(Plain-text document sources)
───
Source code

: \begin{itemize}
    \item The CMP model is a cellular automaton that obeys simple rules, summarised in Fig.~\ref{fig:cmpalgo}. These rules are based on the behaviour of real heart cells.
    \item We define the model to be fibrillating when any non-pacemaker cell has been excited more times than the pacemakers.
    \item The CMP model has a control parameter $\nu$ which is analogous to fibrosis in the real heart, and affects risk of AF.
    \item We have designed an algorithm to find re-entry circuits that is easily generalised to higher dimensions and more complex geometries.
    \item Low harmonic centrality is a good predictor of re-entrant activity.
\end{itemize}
───
• PROMPT: Check each line above for the word "heart", and copy the lines where it appears.

• EXERCISE OUTPUT:
    \item The CMP model is a cellular automaton that obeys simple rules, summarised in Fig.~\ref{fig:cmpalgo}. These rules are based on the behaviour of real heart cells.
    \item The CMP model has a control parameter $\nu$ which is analogous to fibrosis in the real heart, and affects risk of AF.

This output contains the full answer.